Stored data -
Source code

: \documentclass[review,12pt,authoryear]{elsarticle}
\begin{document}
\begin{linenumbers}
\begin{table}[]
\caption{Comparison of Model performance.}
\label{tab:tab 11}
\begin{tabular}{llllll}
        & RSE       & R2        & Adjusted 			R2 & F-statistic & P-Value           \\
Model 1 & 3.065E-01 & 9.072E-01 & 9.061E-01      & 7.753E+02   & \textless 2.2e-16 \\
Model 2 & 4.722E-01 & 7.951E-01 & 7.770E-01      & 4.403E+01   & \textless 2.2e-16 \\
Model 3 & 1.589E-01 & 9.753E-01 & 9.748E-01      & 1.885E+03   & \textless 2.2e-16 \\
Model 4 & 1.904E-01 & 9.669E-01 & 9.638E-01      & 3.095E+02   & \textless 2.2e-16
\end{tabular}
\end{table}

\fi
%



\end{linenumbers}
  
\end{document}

Exercise requirements -
All of the records above need to be printed again exactly as they appear.

Exercise solution -
Source code

: \documentclass[review,12pt,authoryear]{elsarticle}
\begin{document}
\begin{linenumbers}
\begin{table}[]
\caption{Comparison of Model performance.}
\label{tab:tab 11}
\begin{tabular}{llllll}
        & RSE       & R2        & Adjusted 			R2 & F-statistic & P-Value           \\
Model 1 & 3.065E-01 & 9.072E-01 & 9.061E-01      & 7.753E+02   & \textless 2.2e-16 \\
Model 2 & 4.722E-01 & 7.951E-01 & 7.770E-01      & 4.403E+01   & \textless 2.2e-16 \\
Model 3 & 1.589E-01 & 9.753E-01 & 9.748E-01      & 1.885E+03   & \textless 2.2e-16 \\
Model 4 & 1.904E-01 & 9.669E-01 & 9.638E-01      & 3.095E+02   & \textless 2.2e-16
\end{tabular}
\end{table}

\fi
%



\end{linenumbers}
  
\end{document}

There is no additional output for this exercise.